Carter’s convoy arrived at Mashaal’s office for the meeting under tight security, and reporters were prevented from getting near the site. The meetings were closed to media, and Carter was not available for comment. He left Damascus mid-morning Saturday, flying to Saudi Arabia for the next leg of his Mideast tour.
But Carter, who brokered the 1978 Israeli-Egyptian peace and was awarded the Nobel Peace Prize in 2002, has defended what he calls his personal peace mission. He says Hamas, which controls the Gaza Strip, must be engaged in order to achieve peace between Israel and the Palestinians.
The controversy over his visit highlights two different approaches to foreign policy. Some, like Carter, believe that is impossible to resolve a conflict without engaging all parties, even those responsible for attacks on civilians. Others, including the Bush administration, contend that such meetings give credibility to hard-line militants and allow them to play for time when they are not serious about peace. Echoing criticism from U.S. Secretary of State Condoleezza Rice before the trip, State Department spokesman Sean McCormack suggested Friday that Carter had opened himself up to “exploitation” by both Hamas and the Syrian government. “We find it very odd that one would encourage to have a conversation between the Israeli government and Hamas, which doesn’t even recognize the right of the Israeli government to exist,” McCormack said. “Is that really the basis of a conversation?”
Several members of Congress also urged Carter not to meet Hamas leaders, saying it would confer legitimacy on the group behind dozens of suicide bombings and other attacks that have killed some 250 Israelis.

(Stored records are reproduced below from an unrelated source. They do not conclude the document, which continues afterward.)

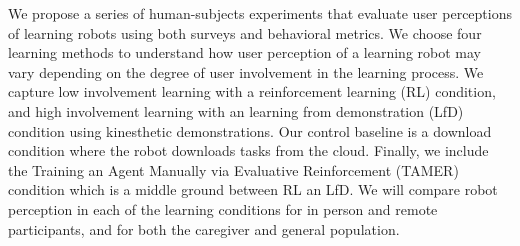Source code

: \documentclass[letterpaper]{article} %
\begin{document}
We propose a series of human-subjects experiments that evaluate user perceptions of learning robots using both surveys and behavioral metrics. %
We choose four learning methods to understand how user perception of a learning robot may vary depending on the degree of user involvement in the learning process. We capture low involvement learning with a reinforcement learning (RL) condition, and high involvement learning with an learning from demonstration (LfD) condition using kinesthetic demonstrations. Our control baseline is a download condition where the robot downloads tasks from the cloud. Finally, we include the Training an Agent Manually via Evaluative Reinforcement (TAMER) \cite{knox2009interactively} condition which is a middle ground between RL an LfD. %
We will compare robot perception in each of the learning conditions for in person and remote participants, and for both the caregiver and general population. 
\end{document}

“We have a policy in this country about Hamas. And he is just deliberately undermining that policy, and it’s wrong,” Rep. Sue Myrick, R-N.C., told Fox News on Friday, calling for the State Department to revoke the former president’s passport.

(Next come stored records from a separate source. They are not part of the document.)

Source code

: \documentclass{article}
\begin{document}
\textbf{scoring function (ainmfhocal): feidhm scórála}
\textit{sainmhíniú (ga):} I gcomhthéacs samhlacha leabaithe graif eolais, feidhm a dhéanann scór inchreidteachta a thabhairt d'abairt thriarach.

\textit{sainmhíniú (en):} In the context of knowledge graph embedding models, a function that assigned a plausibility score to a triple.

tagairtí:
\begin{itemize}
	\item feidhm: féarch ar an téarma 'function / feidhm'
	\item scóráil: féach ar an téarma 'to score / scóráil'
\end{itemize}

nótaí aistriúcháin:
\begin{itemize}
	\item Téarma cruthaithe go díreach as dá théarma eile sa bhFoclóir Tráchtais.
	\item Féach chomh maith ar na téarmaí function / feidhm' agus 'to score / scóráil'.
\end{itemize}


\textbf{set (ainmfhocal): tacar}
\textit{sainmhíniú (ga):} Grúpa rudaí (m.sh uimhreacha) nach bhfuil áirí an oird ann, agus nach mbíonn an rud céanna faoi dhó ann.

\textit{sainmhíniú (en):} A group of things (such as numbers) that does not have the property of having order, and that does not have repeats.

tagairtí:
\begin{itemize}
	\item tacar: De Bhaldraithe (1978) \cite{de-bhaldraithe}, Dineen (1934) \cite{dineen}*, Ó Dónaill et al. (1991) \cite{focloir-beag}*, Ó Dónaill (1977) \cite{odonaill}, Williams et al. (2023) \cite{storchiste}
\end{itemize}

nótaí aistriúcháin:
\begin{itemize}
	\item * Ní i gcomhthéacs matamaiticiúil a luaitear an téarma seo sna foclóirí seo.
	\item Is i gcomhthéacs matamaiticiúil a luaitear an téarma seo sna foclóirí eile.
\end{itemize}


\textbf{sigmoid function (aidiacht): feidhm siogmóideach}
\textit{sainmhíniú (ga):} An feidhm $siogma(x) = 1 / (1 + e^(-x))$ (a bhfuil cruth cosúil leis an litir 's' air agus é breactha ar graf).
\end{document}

Friday’s meeting, which followed a session between Carter and Syrian President Bashar Assad, was the first public contact between a prominent American figure and Hamas officials since the Rev. Jesse Jackson met with Mashaal in Syria in 2006.
The U.S. government has no contact with Hamas after designating it a terrorist organization in 1995, an official label that means any financial or business transactions with the group are illegal. The government has also blacklisted Mashaal and Abu Marzouk, making it illegal to conduct any transactions with them.
Marzouk, who attended both meetings with Carter, has been accused of organizing a network of Islamic charities to funnel money to Hamas. He spent two years in prison in a New York jail after his name appeared on a list of people suspected of terrorist activity. He was deported in 1997.
Although long shunned by diplomats, Hamas thrust itself onto the international stage by winning the 2006 Palestinian parliament elections. It has since been locked in a power struggle with the Fatah faction headed by President Mahmoud Abbas. Hamas forcibly seized control of Gaza from Fatah in June and set up a regime that rivals Abbas’ West Bank government.
An internationally backed Israeli boycott of Hamas, partly an attempt to bolster Abbas’ faction, has put a stranglehold on Gaza, deepening the poverty of its 1.4 million residents.
After meeting earlier this week with Carter in Egypt, a top Hamas leader from Gaza said the militant group had resolved most of its differences with Fatah over security at the main Egypt-Gaza crossing, Rafah.
Mahmoud Zahar, one of the officials traveling Saturday to Damascus to confer with Mashaal, said Hamas had agreed to allow Fatah-allied guards at Rafah, something the group had previously opposed. His comments were carried Saturday by Egypt’s state-run MENA news agency.
Israel brands Hamas a terrorist organization and has accused Mashaal of masterminding the kidnapping of Shalit near Gaza two years ago. Israel has also blamed Mashaal and the group’s Damascus-based leadership of directing suicide bombings such as the September 2004 attacks that killed 16 Israelis in the southern city of Beersheba.
Israel tried to kill Mashaal in 1997, when agents sprayed him with poison on a street in Amman. Jordan’s late King Hussein, who had signed peace with Israel in 1994, forced Israel to send the antidote that saved his life. Afterward, Jordan expelled Mashaal to Qatar as the kingdom’s ties with Hamas deteriorated, and he moved to Damascus in 1999.